If you haven’t seen the news, quant traders, Jane Street has been banned for now from the Indian stock market. Why should you care?
Because Jane Street is a massive force in the US stock market. Holding put/call positions, it outranks thousands of stock-pickers owning the actual equities.
By the way, I wrote last week that we had a pounding momentum market – but to beware how it might suddenly end. It did.
To Jane Street, here’s what’s happened. Volumes driven by retail trading in options attracted big Fast Traders including Jane Street, which generated global returns of nearly $22 billion in 2024.
India became the world’s dominant derivatives market, with notional options value eclipsing $3 trillion daily, far surpassing the US market.
The linchpin permitting the boom was the decision by Indian stock exchanges to follow their American counterparts in offering co-location services. That’s where high-speed firms place servers in the same facility with exchange hardware.

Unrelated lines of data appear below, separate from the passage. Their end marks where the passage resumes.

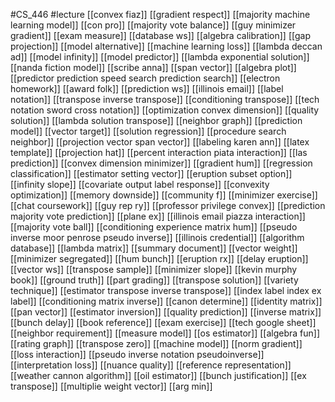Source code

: #CS_446
#lecture
[[convex fiaz]]
[[gradient respect]]
[[majority machine learning model]]
[[con pro]]
[[majority vote balance]]
[[guy minimizer gradient]]
[[exam measure]]
[[database ws]]
[[algebra calibration]]
[[gap projection]]
[[model alternative]]
[[machine learning loss]]
[[lambda deccan ad]]
[[model infinity]]
[[model predictor]]
[[lambda exponential solution]]
[[nanda fiction model]]
[[scribe anna]]
[[span vector]]
[[algebra plot]]
[[predictor prediction speed search prediction search]]
[[electron homework]]
[[award folk]]
[[prediction ws]]
[[illinois email]]
[[label notation]]
[[transpose inverse transpose]]
[[conditioning transpose]]
[[tech notation sword cross notation]]
[[optimization convex dimension]]
[[quality solution]]
[[lambda solution transpose]]
[[neighbor graph]]
[[prediction model]]
[[vector target]]
[[solution regression]]
[[procedure search neighbor]]
[[projection vector span vector]]
[[labeling karen ann]]
[[latex template]]
[[projection hat]]
[[percent interaction piata interaction]]
[[las prediction]]
[[convex dimension minimizer]]
[[gradient hum]]
[[regression classification]]
[[estimator setting vector]]
[[eruption subset option]]
[[infinity slope]]
[[covariate output label response]]
[[convexity optimization]]
[[memory downside]]
[[community f]]
[[minimizer exercise]]
[[chat coursework]]
[[guy rep ry]]
[[professor privilege convex]]
[[prediction majority vote prediction]]
[[plane ex]]
[[illinois email piazza interaction]]
[[majority vote ball]]
[[conditioning experience matrix hum]]
[[pseudo inverse moor penrose pseudo inverse]]
[[illinois credential]]
[[algorithm database]]
[[lambda matrix]]
[[summary document]]
[[vector weight]]
[[minimizer segregated]]
[[hum bunch]]
[[eruption rx]]
[[delay eruption]]
[[vector ws]]
[[transpose sample]]
[[minimizer slope]]
[[kevin murphy book]]
[[ground truth]]
[[part grading]]
[[transpose solution]]
[[variety technique]]
[[estimator transpose inverse transpose]]
[[index label index ex label]]
[[conditioning matrix inverse]]
[[canon determine]]
[[identity matrix]]
[[pan vector]]
[[estimator inversion]]
[[quality prediction]]
[[inverse matrix]]
[[bunch delay]]
[[book reference]]
[[exam exercise]]
[[tech google sheet]]
[[neighbor requirement]]
[[measure model]]
[[os estimator]]
[[algebra fun]]
[[rating graph]]
[[transpose zero]]
[[machine model]]
[[norm gradient]]
[[loss interaction]]
[[pseudo inverse notation pseudoinverse]]
[[interpretation loss]]
[[nuance quality]]
[[reference representation]]
[[weather cannon algorithm]]
[[oil estimator]]
[[bunch justification]]
[[ex transpose]]
[[multiplie weight vector]]
[[arg min]]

Using superior trading technology and data, firms like Jane Street can move markets and capture gaps between stocks and associated derivatives.
It’s happened to you. Say you bought INTC for $23.5879 per share. How does it trade to two decimals beyond pennies? Somebody like Jane Street slid between a bid to buy for $23.58 and an offer to sell for $23.59 and “crossed the spread” to fill both sides.
Jane Street paid the seller $23.5849, let’s say, and kept the spread of $0.003 per share, or 30 cents per hundred.
The sudden carpet-calling for Jane Street imploded derivatives volumes in the Indian market. That suggests Jane Street was its engine. Jane Street is pushing back, claiming it engaged only in “basic arbitrage.”
That’s actually a big admission. I’m not for or against Jane Street or any other Fast Trader per se. Jane Street calls itself a “quantitative trading firm and liquidity provider.” The Jane Streets of the world are the reason retail traders enjoy commission-free trading. They buy order flow.
But there is no such thing as free trading. What one gives up for free trades is information. Retail orders are information. For more, join our live Discussion Jul 10. Or sign up for our daily free Market Desk Notes.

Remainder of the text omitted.